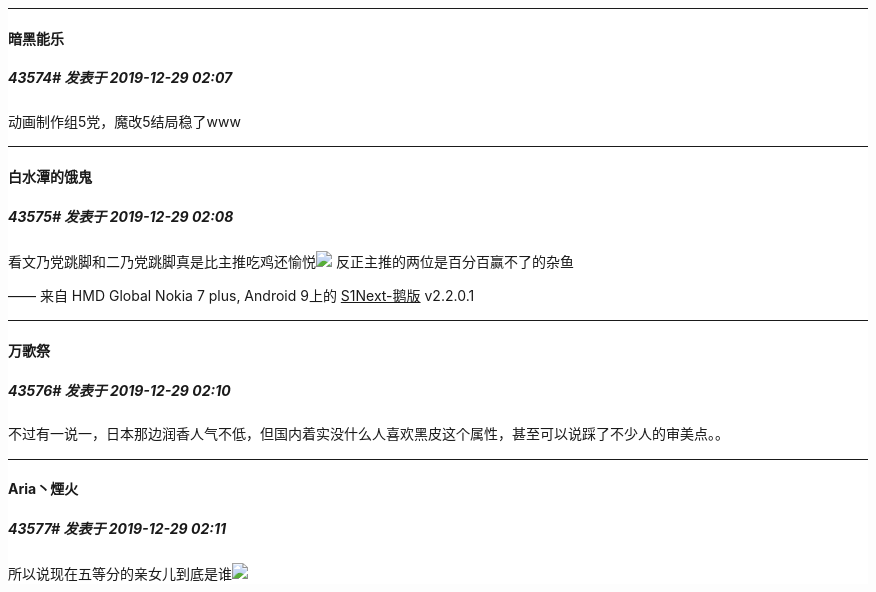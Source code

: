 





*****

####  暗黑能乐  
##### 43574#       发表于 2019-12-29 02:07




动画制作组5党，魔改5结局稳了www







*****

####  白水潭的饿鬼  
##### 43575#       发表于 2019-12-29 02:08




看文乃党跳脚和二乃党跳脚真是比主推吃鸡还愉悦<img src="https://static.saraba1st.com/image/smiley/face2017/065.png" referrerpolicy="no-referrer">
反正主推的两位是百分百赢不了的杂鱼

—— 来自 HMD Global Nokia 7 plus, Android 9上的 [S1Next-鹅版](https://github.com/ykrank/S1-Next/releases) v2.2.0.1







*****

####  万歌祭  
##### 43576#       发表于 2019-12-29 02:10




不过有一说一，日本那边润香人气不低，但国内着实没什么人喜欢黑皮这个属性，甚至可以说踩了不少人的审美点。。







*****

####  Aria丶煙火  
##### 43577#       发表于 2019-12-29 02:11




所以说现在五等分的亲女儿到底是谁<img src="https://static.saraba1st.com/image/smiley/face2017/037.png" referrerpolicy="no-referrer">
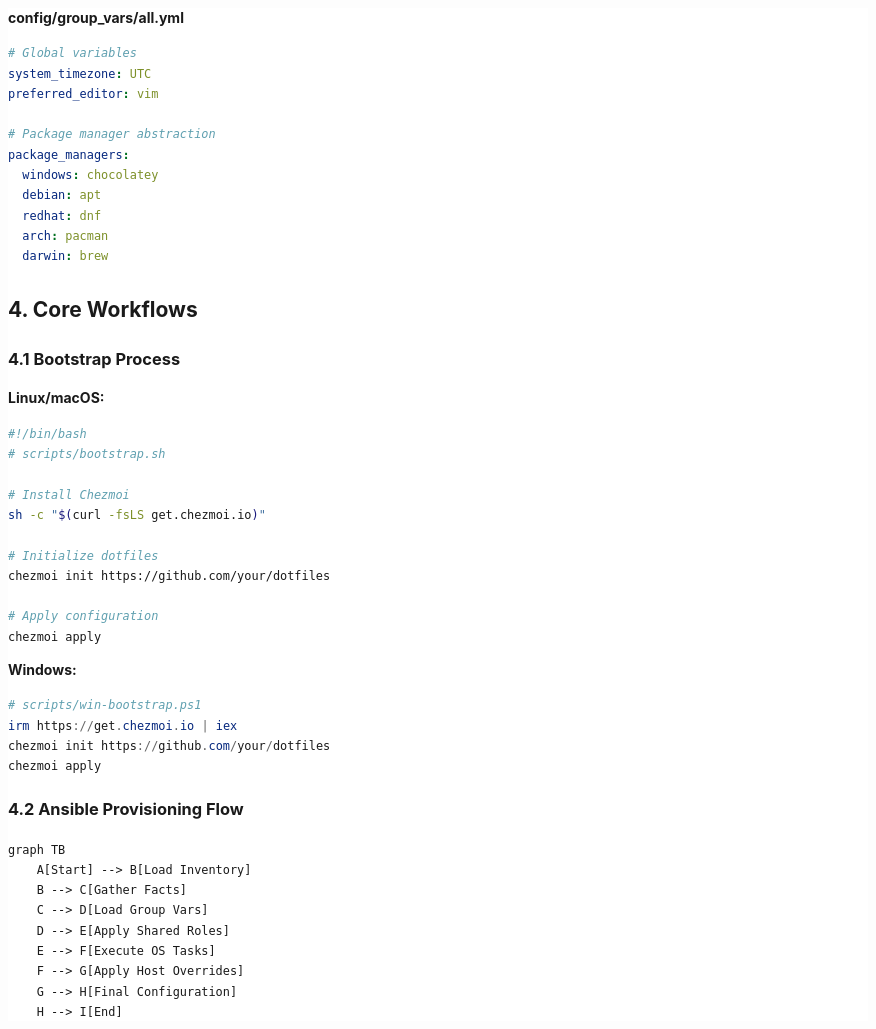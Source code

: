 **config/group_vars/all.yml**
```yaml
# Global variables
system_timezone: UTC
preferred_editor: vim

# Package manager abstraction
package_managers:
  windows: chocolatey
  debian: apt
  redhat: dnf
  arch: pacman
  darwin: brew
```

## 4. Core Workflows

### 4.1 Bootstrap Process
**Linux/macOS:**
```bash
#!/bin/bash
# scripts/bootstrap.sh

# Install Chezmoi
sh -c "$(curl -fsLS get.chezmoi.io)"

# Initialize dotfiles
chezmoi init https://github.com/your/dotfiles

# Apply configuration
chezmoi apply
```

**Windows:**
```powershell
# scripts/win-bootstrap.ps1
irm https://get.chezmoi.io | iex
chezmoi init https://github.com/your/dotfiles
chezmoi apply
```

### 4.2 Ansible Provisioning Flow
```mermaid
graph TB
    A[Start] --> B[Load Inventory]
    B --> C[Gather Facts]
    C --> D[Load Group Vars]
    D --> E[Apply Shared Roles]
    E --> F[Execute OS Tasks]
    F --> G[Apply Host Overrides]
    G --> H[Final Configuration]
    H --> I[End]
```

___

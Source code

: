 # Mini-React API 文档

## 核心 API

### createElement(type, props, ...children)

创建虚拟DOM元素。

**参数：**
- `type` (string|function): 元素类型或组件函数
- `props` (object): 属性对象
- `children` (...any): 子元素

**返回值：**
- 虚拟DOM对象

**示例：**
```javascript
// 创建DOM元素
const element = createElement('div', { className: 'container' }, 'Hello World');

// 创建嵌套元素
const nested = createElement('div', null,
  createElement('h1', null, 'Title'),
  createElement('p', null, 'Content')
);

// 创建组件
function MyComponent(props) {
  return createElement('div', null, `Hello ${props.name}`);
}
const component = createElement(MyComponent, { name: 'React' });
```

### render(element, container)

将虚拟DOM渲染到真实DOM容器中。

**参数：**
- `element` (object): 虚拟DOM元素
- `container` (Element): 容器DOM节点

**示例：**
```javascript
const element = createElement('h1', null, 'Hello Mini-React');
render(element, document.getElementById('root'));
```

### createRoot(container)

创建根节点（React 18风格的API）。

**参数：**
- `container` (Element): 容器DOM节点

___

Give the count of lines in the records that contain "smiley", and no other text.

Written answer |
2